Angry Birds at Lightwater Valley
“my splenetic siblings being flung from catapults.”
A. Bird writes a ballistic review.
I’ve had enough. I can’t take it any more.
Those pigs will be the death of me, and my family, and my friends. The porcine fiends will have their comeuppance, I’ll see to that. I’ll burst their pigskins all over the land. We’ll get our eggs back and take as many of the filthy mud-bathers with us as we can. I have a spleen to vent, and it’s heading for those trotters.
I’m cross, narked, upset, put out, enraged, furious, chafed, riled, fuming, raging, irascible or just plain mad.
I’m angry. I’m a bird. I’m an Angry Bird! I’m at Lightwater Valley and they’ve made my strife a play ground. How very rude.
Everywhere I look, there are human chicks laughing, playing and cavorting on the buildings and stanchions much like the ones those blasted oinkers use; only these ones are stable and won’t fall down. How am I supposed to flatten the hateful little brats if everything is safe and sturdy? How dare they play while our eggs are in peril? Swings, slides, climbing frames and… What’s this?

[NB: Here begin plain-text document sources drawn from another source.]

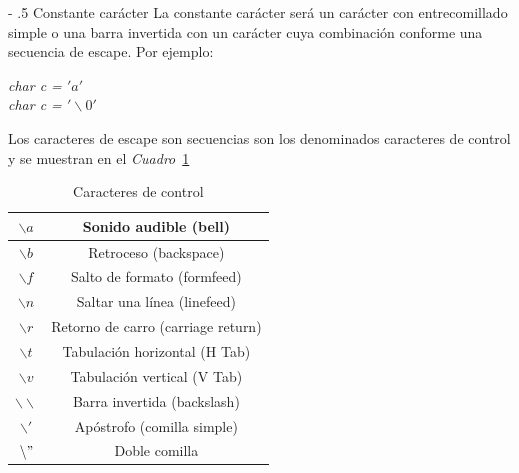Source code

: \documentclass[a4paper,10pt]{article}
\makeatletter
\renewcommand\paragraph{%
   \@startsection{paragraph}{4}{0mm}%
      {-\baselineskip}%
      {.5\baselineskip}%
      {\normalfont\normalsize\bfseries}}
\makeatother
\begin{document}
\paragraph{Constante carácter}
La constante carácter será un carácter con entrecomillado simple o una barra invertida con un carácter cuya combinación conforme una secuencia de escape. Por ejemplo:\\

\begin{center}
	\emph{char c = $'a'$}\\
	\emph{char c = $'\backslash 0'$}
\end{center}

\noindent Los caracteres de escape son secuencias son los denominados caracteres de control y se muestran en el \emph{Cuadro}~\ref{tab:escape}
\begin{table}[htp!]
\centering
\begin{tabular}{|c|c|}         
\hline
$\backslash a$&Sonido audible (bell)\\ \hline
$\backslash b$&Retroceso (backspace)\\ \hline
$\backslash f$ &Salto de formato (formfeed)\\ \hline
$\backslash n$&Saltar una línea (linefeed)\\ \hline
$\backslash r$&Retorno de carro (carriage return)\\ \hline
$\backslash t$&Tabulación horizontal (H Tab)\\ \hline
$\backslash v$&Tabulación vertical (V Tab)\\ \hline
$\backslash \backslash$&Barra invertida (backslash)\\ \hline
$\backslash '$&Apóstrofo (comilla simple)\\ \hline
$\backslash "$&Doble comilla\\ \hline
\end{tabular}
\caption{Caracteres de control}
\label{tab:escape}
\end{table}
\end{document}
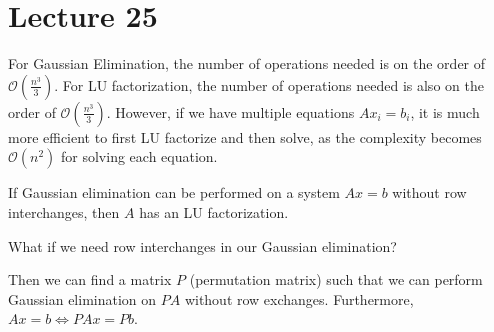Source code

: \documentclass[class=article, crop=false]{standalone}
\begin{document}
  \section{Lecture 25}
  For Gaussian Elimination, the number of operations needed is on the order of $\mathcal{O}(\frac{n^3}{3})$. For LU factorization, the number of operations needed is also on the order of $\mathcal{O}(\frac{n^3}{3})$. However, if we have multiple equations $Ax_i = b_i$, it is much more efficient to first LU factorize and then solve, as the complexity becomes $\mathcal{O}(n^2)$ for solving each equation.
  \begin{theorem}{}
    If Gaussian elimination can be performed on a system $Ax = b$ without row interchanges, then $A$ has an LU factorization.
  \end{theorem}
  What if we need row interchanges in our Gaussian elimination? \par
  Then we can find a matrix $P$ (permutation matrix) such that we can perform Gaussian elimination on $PA$ without row exchanges. Furthermore, $Ax = b \iff PAx = Pb$.
\end{document}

Our own plight on a screen! A huge screen with my splenetic siblings being flung from catapults. They may be onto something there, but there’s no need to take pleasure from it.

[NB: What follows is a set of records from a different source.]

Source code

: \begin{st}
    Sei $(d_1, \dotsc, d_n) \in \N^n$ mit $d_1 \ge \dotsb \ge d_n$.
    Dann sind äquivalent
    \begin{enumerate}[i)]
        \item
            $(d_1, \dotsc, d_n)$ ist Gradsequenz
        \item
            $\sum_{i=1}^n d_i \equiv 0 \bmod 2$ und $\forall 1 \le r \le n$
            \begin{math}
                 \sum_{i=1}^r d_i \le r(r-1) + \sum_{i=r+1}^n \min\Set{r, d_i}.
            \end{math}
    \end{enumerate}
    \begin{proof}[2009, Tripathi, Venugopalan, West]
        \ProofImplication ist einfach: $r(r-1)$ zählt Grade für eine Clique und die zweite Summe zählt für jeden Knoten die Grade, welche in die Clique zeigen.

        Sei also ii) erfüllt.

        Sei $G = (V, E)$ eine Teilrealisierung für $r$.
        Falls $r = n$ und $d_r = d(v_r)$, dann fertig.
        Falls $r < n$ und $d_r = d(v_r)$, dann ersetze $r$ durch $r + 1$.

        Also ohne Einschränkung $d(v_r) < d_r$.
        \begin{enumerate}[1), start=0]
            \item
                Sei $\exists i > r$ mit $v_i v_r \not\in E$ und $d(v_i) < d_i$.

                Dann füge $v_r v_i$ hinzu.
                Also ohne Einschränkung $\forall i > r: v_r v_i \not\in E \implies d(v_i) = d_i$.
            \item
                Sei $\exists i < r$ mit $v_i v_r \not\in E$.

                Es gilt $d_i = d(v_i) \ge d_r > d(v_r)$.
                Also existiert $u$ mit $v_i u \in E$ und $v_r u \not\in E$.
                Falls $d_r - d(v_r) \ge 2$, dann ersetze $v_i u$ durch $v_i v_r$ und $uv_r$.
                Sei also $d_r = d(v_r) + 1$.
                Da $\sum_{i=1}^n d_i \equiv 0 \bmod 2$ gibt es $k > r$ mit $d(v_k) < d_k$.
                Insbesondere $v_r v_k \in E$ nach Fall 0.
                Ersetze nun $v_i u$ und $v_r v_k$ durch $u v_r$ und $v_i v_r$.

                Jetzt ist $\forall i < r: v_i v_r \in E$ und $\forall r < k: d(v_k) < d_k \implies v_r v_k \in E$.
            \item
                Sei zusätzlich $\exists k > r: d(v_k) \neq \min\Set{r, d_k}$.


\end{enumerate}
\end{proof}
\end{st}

Interactive games that make light of our noble cause and even indoor “fun” in case the weather is bad?
That’s it, I’m off to ruffle some feathers. I’m not going to stand for this. I’m going to work my way up the pecking order until I can find out who is responsible for this travesty. Look out Lightwater Valley, you’ve just made my list and I’m shutting you down before more people find out and come to enjoy themselves. Consider yourselves warned!